Les origines des municipalités portugaises se perdent dans les mémoires du temps. Les difficultés du Moyen Âge ibérique ont poussé des populations isolées à s’organiser et à se défendre. Aujourd’hui, cette autonomie ancestrale se retrouve encore dans la fierté d’appartenance à un « concelho ».
Des territoires sans chefs
Lors de la conquête musulmane, les nobles wisigoths et les évêques se réfugièrent dans les Asturies, région montagneuse du nord de la péninsule ibérique. Se faisant, leurs postes de pouvoir ainsi que leurs terres se sont retrouvées sans commandement et sans organisation administrative. De larges territoires frontaliers, toujours ballotés entre deux camps, se retrouvèrent ainsi sans autorités.
Sommaire
Ces populations laissées pour compte durent s’organiser d’elles-mêmes. Face à un pouvoir central défaillant, des traditions et des coutumes pour régir la vie en communauté se sont développées en autonomie.
Les « concelhos »
Les habitants de ces premières communautés autonomes se réunissaient en concilium, en assemblée. Ce terme latin est à l’origine du mot portugais « concelho », utilisé pour représenter une municipalité. Nous parlerons ainsi du « concelho de Leiria » pour parler de la ville de Leiria ainsi que tout le territoire sous sa juridiction, les limites de la municipalité.

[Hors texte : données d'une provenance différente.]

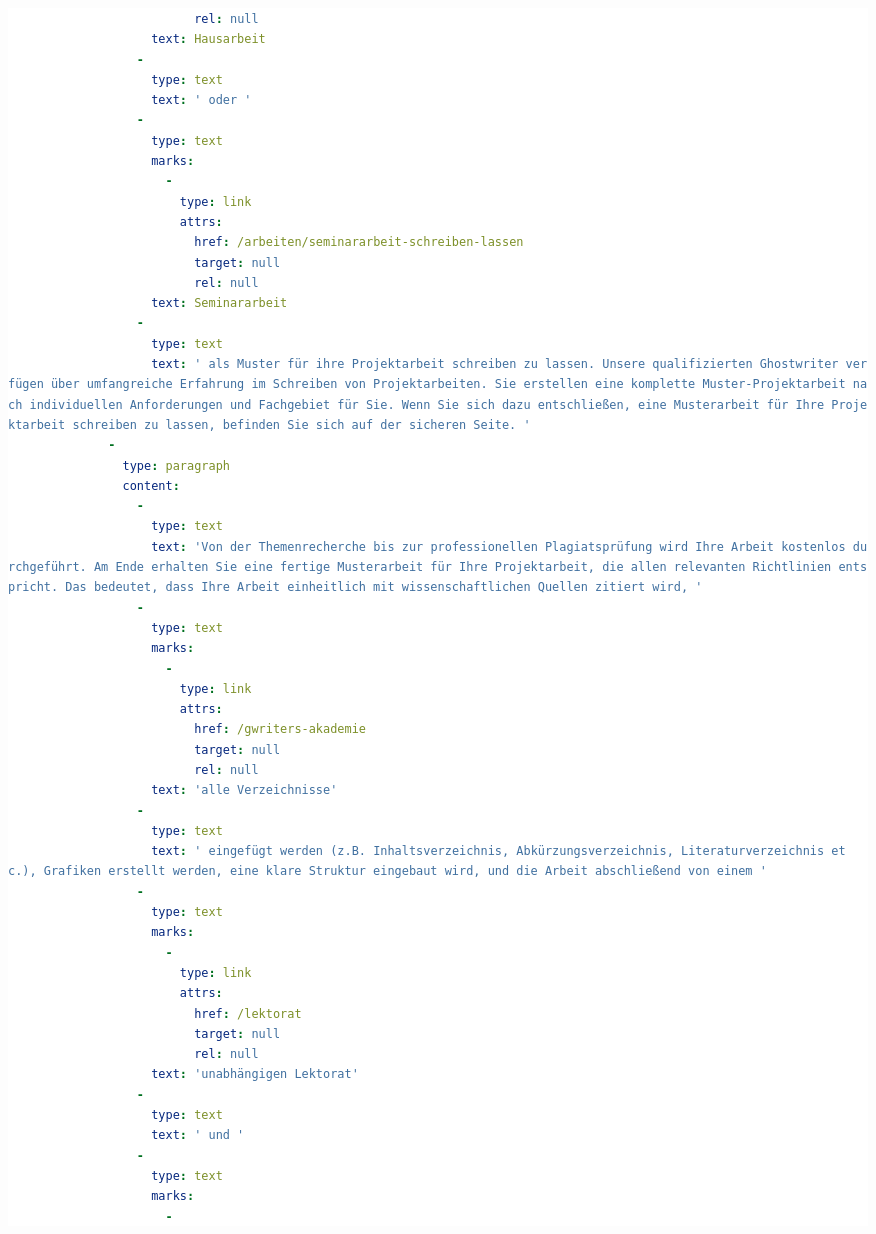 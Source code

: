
 ```yaml
                          rel: null
                    text: Hausarbeit
                  -
                    type: text
                    text: ' oder '
                  -
                    type: text
                    marks:
                      -
                        type: link
                        attrs:
                          href: /arbeiten/seminararbeit-schreiben-lassen
                          target: null
                          rel: null
                    text: Seminararbeit
                  -
                    type: text
                    text: ' als Muster für ihre Projektarbeit schreiben zu lassen. Unsere qualifizierten Ghostwriter verfügen über umfangreiche Erfahrung im Schreiben von Projektarbeiten. Sie erstellen eine komplette Muster-Projektarbeit nach individuellen Anforderungen und Fachgebiet für Sie. Wenn Sie sich dazu entschließen, eine Musterarbeit für Ihre Projektarbeit schreiben zu lassen, befinden Sie sich auf der sicheren Seite. '
              -
                type: paragraph
                content:
                  -
                    type: text
                    text: 'Von der Themenrecherche bis zur professionellen Plagiatsprüfung wird Ihre Arbeit kostenlos durchgeführt. Am Ende erhalten Sie eine fertige Musterarbeit für Ihre Projektarbeit, die allen relevanten Richtlinien entspricht. Das bedeutet, dass Ihre Arbeit einheitlich mit wissenschaftlichen Quellen zitiert wird, '
                  -
                    type: text
                    marks:
                      -
                        type: link
                        attrs:
                          href: /gwriters-akademie
                          target: null
                          rel: null
                    text: 'alle Verzeichnisse'
                  -
                    type: text
                    text: ' eingefügt werden (z.B. Inhaltsverzeichnis, Abkürzungsverzeichnis, Literaturverzeichnis etc.), Grafiken erstellt werden, eine klare Struktur eingebaut wird, und die Arbeit abschließend von einem '
                  -
                    type: text
                    marks:
                      -
                        type: link
                        attrs:
                          href: /lektorat
                          target: null
                          rel: null
                    text: 'unabhängigen Lektorat'
                  -
                    type: text
                    text: ' und '
                  -
                    type: text
                    marks:
                      -
``` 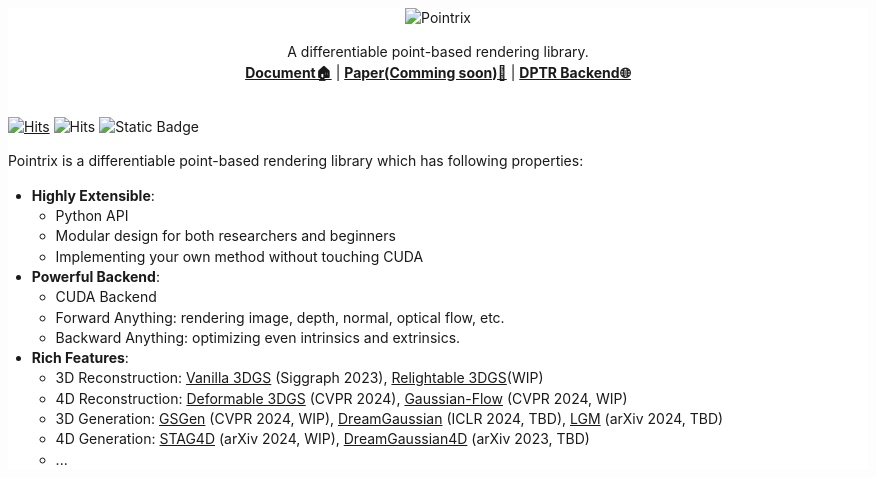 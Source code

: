 <div align="center">
  <p align="center">
      <picture>
      <source srcset="https://github.com/pointrix-project/pointrix/assets/32637882/cf58c589-8808-4b8f-8941-982b8a688b8c" media="(prefers-color-scheme: dark)">
      <source srcset="https://github.com/pointrix-project/pointrix/assets/32637882/e0bd7ce3-fbf3-40f3-889c-7c882f3eed20" media="(prefers-color-scheme: light)">
      <img alt="Pointrix" src="https://github.com/pointrix-project/pointrix/assets/32637882/e0bd7ce3-fbf3-40f3-889c-7c882f3eed20" width="80%">
      </picture>
  </p>
  <p align="center">
    A differentiable point-based rendering library.
    <br />
    <a href="https://pointrix-project.github.io/pointrix/">
    <strong>Document🏠</strong></a>  | 
    <a href="https://pointrix-project.github.io/pointrix/">
    <strong>Paper(Comming soon)📄</strong></a> | 
    <a href="https://github.com/pointrix-project/dptr">
    <strong>DPTR Backend🌐</strong></a>
    <br />
    <br />
    <!-- <a href="https://github.com/othneildrew/Best-README-Template">View Demo</a>
    ·
    <a href="https://github.com/othneildrew/Best-README-Template/issues">Report Bug</a>
    ·
    <a href="https://github.com/othneildrew/Best-README-Template/issues">Request Feature</a> -->
  </p>
</div>

[![Hits](https://hits.seeyoufarm.com/api/count/incr/badge.svg?url=https%3A%2F%2Fgithub.com%2Fpointrix-project%2Fpointrix&count_bg=%2396114C&title_bg=%23555555&icon=&icon_color=%23E7E7E7&title=visitors&edge_flat=false)](https://hits.seeyoufarm.com)
![Hits](https://img.shields.io/github/stars/pointrix-project/pointrix)
![Static Badge](https://img.shields.io/badge/Pointrix_document-Pointrix_document?color=hsl&link=https%3A%2F%2Fpointrix-project.github.io%2Fpointrix)




Pointrix is a differentiable point-based rendering library which has following properties:

- **Highly Extensible**:
  - Python API
  - Modular design for both researchers and beginners
  - Implementing your own method without touching CUDA
- **Powerful Backend**:
  - CUDA Backend
  - Forward Anything: rendering image, depth, normal, optical flow, etc.
  - Backward Anything: optimizing even intrinsics and extrinsics.
- **Rich Features**:
  - 3D Reconstruction: [Vanilla 3DGS](https://repo-sam.inria.fr/fungraph/3d-gaussian-splatting/3d_gaussian_splatting_high.pdf) (Siggraph 2023), [Relightable 3DGS](https://arxiv.org/pdf/2311.16043.pdf)(WIP)
  - 4D Reconstruction: [Deformable 3DGS](https://arxiv.org/abs/2309.13101) (CVPR 2024), [Gaussian-Flow](https://arxiv.org/abs/2312.03431) (CVPR 2024, WIP)
  - 3D Generation: [GSGen](https://arxiv.org/pdf/2309.16585.pdf) (CVPR 2024, WIP), [DreamGaussian](https://arxiv.org/pdf/2309.16653.pdf) (ICLR 2024, TBD), [LGM](https://arxiv.org/pdf/2402.05054.pdf) (arXiv 2024, TBD)
  - 4D Generation: [STAG4D]() (arXiv 2024, WIP), [DreamGaussian4D](https://arxiv.org/pdf/2312.17142.pdf) (arXiv 2023, TBD)
  - ...
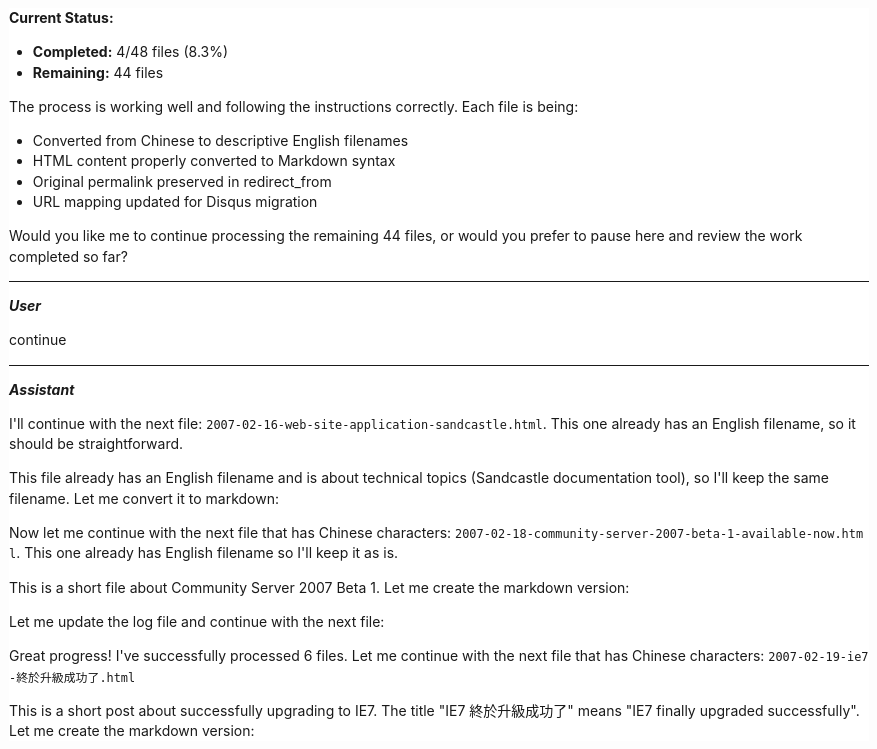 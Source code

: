 **Current Status:** 
- **Completed:** 4/48 files (8.3%)
- **Remaining:** 44 files

The process is working well and following the instructions correctly. Each file is being:
- Converted from Chinese to descriptive English filenames
- HTML content properly converted to Markdown syntax
- Original permalink preserved in redirect_from
- URL mapping updated for Disqus migration

Would you like me to continue processing the remaining 44 files, or would you prefer to pause here and review the work completed so far?

---

_**User**_

continue

---

_**Assistant**_

I'll continue with the next file: `2007-02-16-web-site-application-sandcastle.html`. This one already has an English filename, so it should be straightforward. 
```

```

```

```
This file already has an English filename and is about technical topics (Sandcastle documentation tool), so I'll keep the same filename. Let me convert it to markdown: 
```

```

```

```
Now let me continue with the next file that has Chinese characters: `2007-02-18-community-server-2007-beta-1-available-now.html`. This one already has English filename so I'll keep it as is. 
```

```
This is a short file about Community Server 2007 Beta 1. Let me create the markdown version: 
```

```

```

```
Let me update the log file and continue with the next file: 
```

```
Great progress! I've successfully processed 6 files. Let me continue with the next file that has Chinese characters: `2007-02-19-ie7-終於升級成功了.html` 
```

```
This is a short post about successfully upgrading to IE7. The title "IE7 終於升級成功了" means "IE7 finally upgraded successfully". Let me create the markdown version: 
```

```
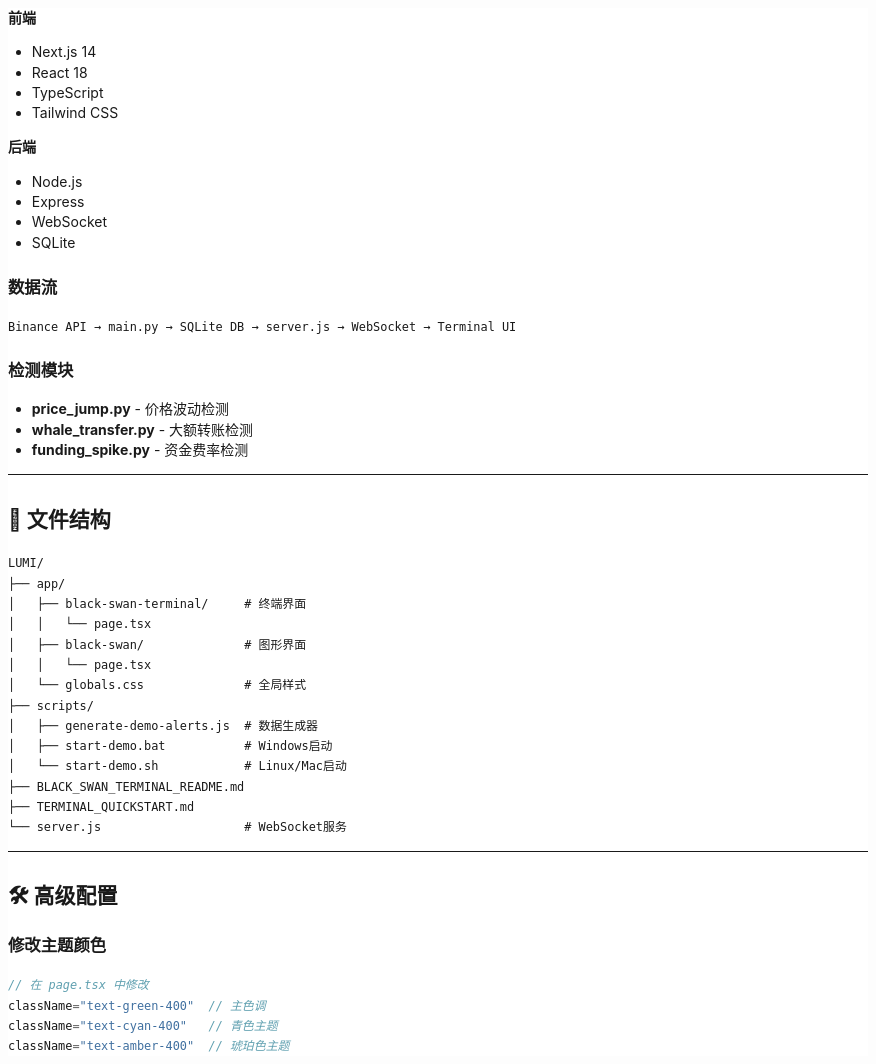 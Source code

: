 **前端**
- Next.js 14
- React 18
- TypeScript
- Tailwind CSS

**后端**
- Node.js
- Express
- WebSocket
- SQLite

### 数据流

```
Binance API → main.py → SQLite DB → server.js → WebSocket → Terminal UI
```

### 检测模块

- **price_jump.py** - 价格波动检测
- **whale_transfer.py** - 大额转账检测
- **funding_spike.py** - 资金费率检测

---

## 📁 文件结构

```
LUMI/
├── app/
│   ├── black-swan-terminal/     # 终端界面
│   │   └── page.tsx
│   ├── black-swan/              # 图形界面
│   │   └── page.tsx
│   └── globals.css              # 全局样式
├── scripts/
│   ├── generate-demo-alerts.js  # 数据生成器
│   ├── start-demo.bat           # Windows启动
│   └── start-demo.sh            # Linux/Mac启动
├── BLACK_SWAN_TERMINAL_README.md
├── TERMINAL_QUICKSTART.md
└── server.js                    # WebSocket服务
```

---

## 🛠️ 高级配置

### 修改主题颜色

```typescript
// 在 page.tsx 中修改
className="text-green-400"  // 主色调
className="text-cyan-400"   // 青色主题
className="text-amber-400"  // 琥珀色主题
```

Lors de ces assemblées, les « voisins », habitants de la municipalité, choisissaient leur alcalde, le juge. Les alcaldes, garants de la justice, étaient centraux dans l’organisation municipale qu’ils dirigeaient. C’était également lors des concilium que les lois locales étaient déterminées. Les premières communautés s’organisaient simplement, avec de grandes assemblées périodiques où tous les voisins pouvaient intervenir dans les grandes décisions communes, au moins une fois par an. Pourtant, seuls les « hommes bons » participaient activement aux assemblées.
Une organisation inégale
Ces « hommes-bons » étaient des hommes libres, qui n’étaient pas dépendants d’autrui. Le plus souvent, il s’agissait des propriétaires terriens de la municipalité ou des rares professions intellectuelles. Les salariés, les femmes, les enfants mineurs, mais également les juifs ou les musulmans étaient exclus de l’organisation de la municipalité.
Souvent, ceux qui n’étaient pas chrétiens avaient de leur côté une organisation parallèle, similaire à celle des municipalités. Ainsi, les quartiers juifs ou musulmans étaient également dirigés par un alcaide.
NB : ne pas confondre l’alcalde, juge, et élu par les habitants de la municipalité, avec l’alcaide, chargé de la défense et des militaires, nommé par le roi.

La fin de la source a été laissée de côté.